Photographer Reveals Techniques to Take Stunning Wedding Photos
Peter Adams-Shawn doesn’t like to call himself an artist. Not even a professional. Still he managed to leave many professionals flabbergasted, even reeling in disbelief.
It started in 2003, when Adams-Shawn met Italian wedding photographer Edoardo Agresti. A passion got kindled right then and there. “After meeting him I decided I wanted to be a photographer and went out and bought a DSLR,” he said during our Facebook interview.
It was exactly the time when Canon released its first semi-professional digital camera, D300, the Digital Rebel. “When the lens came off it I thought I’d broken it. … That is how little I knew about them,” he said.
Then a textbook story ensued: He went around shooting friends’ weddings for free until he felt he could ask to get paid for it.
But in 2011, by no design of his own, he ventured on a path leading to the heights of acclaim.
While shooting a wedding, he noticed a reflection in the eye of a flower girl. He had his macro lens ready, able to capture close-up details, and he just took the shot.
It came out incredible.
It took him another three years to capture another eye reflection. But this time, it was different. “[S]omething clicked then as to how I could take them,” Adams-Shawn said. And he has been doing it ever since.

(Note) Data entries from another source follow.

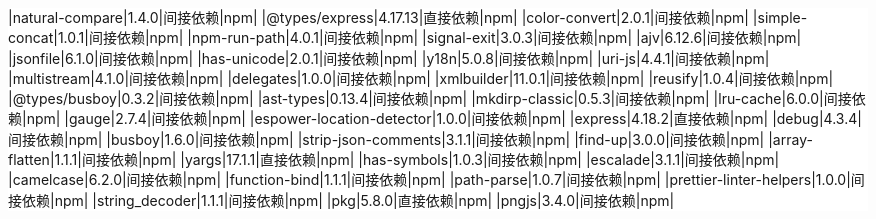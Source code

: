|natural-compare|1.4.0|间接依赖|npm|
|@types/express|4.17.13|直接依赖|npm|
|color-convert|2.0.1|间接依赖|npm|
|simple-concat|1.0.1|间接依赖|npm|
|npm-run-path|4.0.1|间接依赖|npm|
|signal-exit|3.0.3|间接依赖|npm|
|ajv|6.12.6|间接依赖|npm|
|jsonfile|6.1.0|间接依赖|npm|
|has-unicode|2.0.1|间接依赖|npm|
|y18n|5.0.8|间接依赖|npm|
|uri-js|4.4.1|间接依赖|npm|
|multistream|4.1.0|间接依赖|npm|
|delegates|1.0.0|间接依赖|npm|
|xmlbuilder|11.0.1|间接依赖|npm|
|reusify|1.0.4|间接依赖|npm|
|@types/busboy|0.3.2|间接依赖|npm|
|ast-types|0.13.4|间接依赖|npm|
|mkdirp-classic|0.5.3|间接依赖|npm|
|lru-cache|6.0.0|间接依赖|npm|
|gauge|2.7.4|间接依赖|npm|
|espower-location-detector|1.0.0|间接依赖|npm|
|express|4.18.2|直接依赖|npm|
|debug|4.3.4|间接依赖|npm|
|busboy|1.6.0|间接依赖|npm|
|strip-json-comments|3.1.1|间接依赖|npm|
|find-up|3.0.0|间接依赖|npm|
|array-flatten|1.1.1|间接依赖|npm|
|yargs|17.1.1|直接依赖|npm|
|has-symbols|1.0.3|间接依赖|npm|
|escalade|3.1.1|间接依赖|npm|
|camelcase|6.2.0|间接依赖|npm|
|function-bind|1.1.1|间接依赖|npm|
|path-parse|1.0.7|间接依赖|npm|
|prettier-linter-helpers|1.0.0|间接依赖|npm|
|string_decoder|1.1.1|间接依赖|npm|
|pkg|5.8.0|直接依赖|npm|
|pngjs|3.4.0|间接依赖|npm|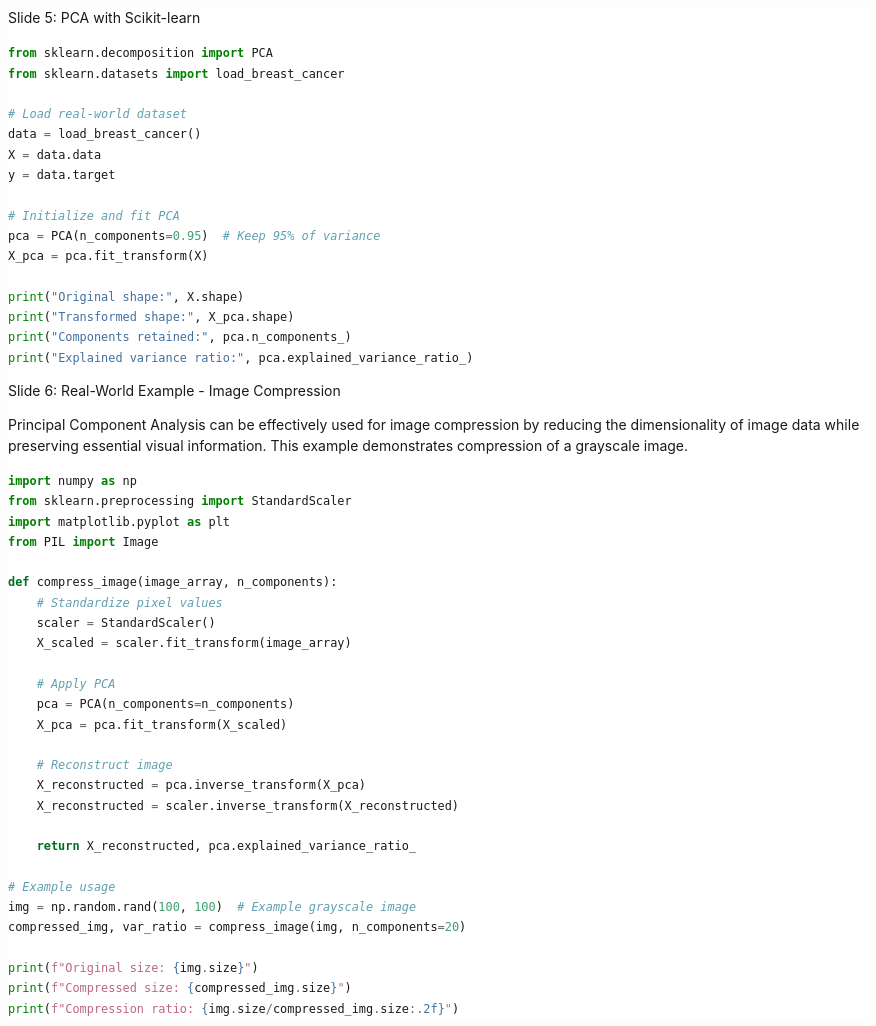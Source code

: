 Slide 5: PCA with Scikit-learn

```python
from sklearn.decomposition import PCA
from sklearn.datasets import load_breast_cancer

# Load real-world dataset
data = load_breast_cancer()
X = data.data
y = data.target

# Initialize and fit PCA
pca = PCA(n_components=0.95)  # Keep 95% of variance
X_pca = pca.fit_transform(X)

print("Original shape:", X.shape)
print("Transformed shape:", X_pca.shape)
print("Components retained:", pca.n_components_)
print("Explained variance ratio:", pca.explained_variance_ratio_)
```

Slide 6: Real-World Example - Image Compression

Principal Component Analysis can be effectively used for image compression by reducing the dimensionality of image data while preserving essential visual information. This example demonstrates compression of a grayscale image.

```python
import numpy as np
from sklearn.preprocessing import StandardScaler
import matplotlib.pyplot as plt
from PIL import Image

def compress_image(image_array, n_components):
    # Standardize pixel values
    scaler = StandardScaler()
    X_scaled = scaler.fit_transform(image_array)
    
    # Apply PCA
    pca = PCA(n_components=n_components)
    X_pca = pca.fit_transform(X_scaled)
    
    # Reconstruct image
    X_reconstructed = pca.inverse_transform(X_pca)
    X_reconstructed = scaler.inverse_transform(X_reconstructed)
    
    return X_reconstructed, pca.explained_variance_ratio_

# Example usage
img = np.random.rand(100, 100)  # Example grayscale image
compressed_img, var_ratio = compress_image(img, n_components=20)

print(f"Original size: {img.size}")
print(f"Compressed size: {compressed_img.size}")
print(f"Compression ratio: {img.size/compressed_img.size:.2f}")
```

Since 2012 he’s also added ring reflections to the mix.
How Does He Do It?
“[G]etting a reflection per se isn’t a challenge,” Adams-Shawn said. “The eye is basically a mirror … so I get people at the right angle and tell them what to look at. Give them a focal point. That tends to be enough as I’m just lining up the bit of the scene I want in the pupil.”
The only challenges are “blinking and not getting in the reflections myself,” as he put it.
But make no mistake—capturing the reflection is just the first step.
“[T]hey are all about the story they tell,” Adams-Shawn said. “Getting any reflection is easy. Getting a meaningful one … more challenging.”
The ring reflections are harder. Not only does he need to position and balance the actual rings, but curvature of the jewels makes it more challenging to use them as mirrors. Sometimes, he said, it’s just not possible.
He also tries to stay ahead of the curve and think up something different every time.
“I figure at some point standard reflections in rings will be a lot more common … so I need to push things even further,” he said.
As for the gear, so far Adams-Shawn took all these unique shots with professional-grade Canon 5D Mk. III camera with Canon 100mm F2.8 L Macro lens. He just started experimenting with the Sony A7RII camera also with the Canon 100mm F2.8 L Macro lens to increase the resolution.
Having encountered skepticism before, Adams-Shawn provided me with extensive evidence that his photos are actual, real reflections and not photoshopped from multiple images. You can see for yourself on his Facebook page and his website.
“I’m not really sure how they could have been any more realistic,” he wrote, adding a smiley face.